4. Safety-Critical Braking Distance Prediction Model

To characterize the braking capability of the overhead crane under different operating velocities, a mapping between trolley velocity and the minimum safe braking distance is established. Considering its strong generalization ability under small-sample conditions and effectiveness in modeling nonlinear input-output relationships [36], SVR is adopted to construct the braking distance model.

In the present study, the SVR model is developed under fixed operating conditions, where trolley velocity is treated as the primary influencing factor, while other variables, including payload mass, cable length, and initial swing conditions, are assumed to vary within a limited range during experimental testing. Therefore, the minimum safe braking distance is modeled as a nonlinear function of velocity, denoted as S(v), establishing a velocity-dependent braking distance prediction model.

The proposed braking distance prediction model is developed from a control-oriented perspective, emphasizing the dominant influence of trolley velocity on braking performance while maintaining model simplicity and computational efficiency. Under the considered operating conditions, the braking distance is primarily governed by the pre-braking kinetic energy of the crane system. Therefore, the velocity-based formulation provides a compact and implementation-friendly representation of braking behavior for real-time braking decision-making.

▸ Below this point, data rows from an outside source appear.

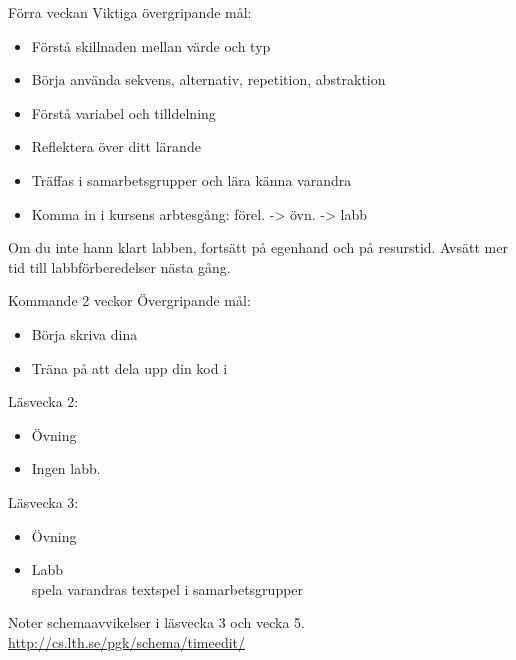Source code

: 

\begin{Slide}{Förra veckan}
Viktiga övergripande mål:
\begin{itemize}
\item Förstå skillnaden mellan värde och typ
\item Börja använda sekvens, alternativ, repetition, abstraktion
\item Förstå variabel och tilldelning
\item Reflektera över ditt lärande
\item Träffas i samarbetsgrupper och lära känna varandra
\item Komma in i kursens arbtesgång: förel. -> övn. -> labb
\end{itemize}
Om du inte hann klart labben, fortsätt på egenhand och på resurstid. Avsätt mer tid till labbförberedelser nästa gång.
\end{Slide}


\begin{Slide}{Kommande 2 veckor}
Övergripande mål:
\begin{itemize}
\item Börja skriva dina 
\item Träna på att dela upp din kod i 
\end{itemize}

Läsvecka 2:
\begin{itemize}
\item Övning \texttt{\ExeWeekTWO}
\item Ingen labb.
\end{itemize}
Läsvecka 3:
\begin{itemize}
\item Övning \texttt{\ExeWeekTHREE}
\item Labb \texttt{\LabWeekTHREE}  \\ spela varandras textspel i samarbetsgrupper
\end{itemize}

\vspace{1em} Noter schemaavvikelser i läsvecka 3 och vecka 5.\\\url{http://cs.lth.se/pgk/schema/timeedit/}

\end{Slide}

To ensure the accuracy of the training data and its engineering feasibility, extensive braking simulations are conducted under different initial operating velocities based on the TD3-MPC safe braking control model established in the previous sections. By varying the initial trolley velocity and employing the TD3 algorithm to perform online adaptive tuning of MPC parameters, optimal braking processes satisfying all constraints are obtained under each operating condition. The minimum safe braking distance corresponding to the transition from the initial state to a complete stop is recorded, thereby forming the training dataset as follows:

D a t a = {\{(v_{i}, S_{i})\}}_{i = 1}^{N}

(31)

where v_i denotes the initial velocity sample of the i-th case, S_i represents the corresponding minimum safe braking distance under that operating condition, and N is the total number of samples.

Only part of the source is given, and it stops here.